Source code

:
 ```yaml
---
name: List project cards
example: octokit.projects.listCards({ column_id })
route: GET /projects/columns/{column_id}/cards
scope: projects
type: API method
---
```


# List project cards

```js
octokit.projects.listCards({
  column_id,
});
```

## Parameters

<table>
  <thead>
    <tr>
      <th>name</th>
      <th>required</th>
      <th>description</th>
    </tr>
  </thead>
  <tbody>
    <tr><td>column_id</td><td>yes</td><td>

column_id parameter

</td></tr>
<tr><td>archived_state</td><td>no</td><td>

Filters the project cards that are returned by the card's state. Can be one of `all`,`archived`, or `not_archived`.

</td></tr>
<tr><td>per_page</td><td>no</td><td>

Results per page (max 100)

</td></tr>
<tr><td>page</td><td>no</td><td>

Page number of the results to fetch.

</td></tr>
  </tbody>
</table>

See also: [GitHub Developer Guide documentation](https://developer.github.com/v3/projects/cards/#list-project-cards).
────
### [Activity]
All of the material must be reproduced exactly.

### [Output below]
Source code

:
 ```yaml
---
name: List project cards
example: octokit.projects.listCards({ column_id })
route: GET /projects/columns/{column_id}/cards
scope: projects
type: API method
---
```


# List project cards

```js
octokit.projects.listCards({
  column_id,
});
```

## Parameters

<table>
  <thead>
    <tr>
      <th>name</th>
      <th>required</th>
      <th>description</th>
    </tr>
  </thead>
  <tbody>
    <tr><td>column_id</td><td>yes</td><td>

column_id parameter

</td></tr>
<tr><td>archived_state</td><td>no</td><td>

Filters the project cards that are returned by the card's state. Can be one of `all`,`archived`, or `not_archived`.

</td></tr>
<tr><td>per_page</td><td>no</td><td>

Results per page (max 100)

</td></tr>
<tr><td>page</td><td>no</td><td>

Page number of the results to fetch.

</td></tr>
  </tbody>
</table>

See also: [GitHub Developer Guide documentation](https://developer.github.com/v3/projects/cards/#list-project-cards).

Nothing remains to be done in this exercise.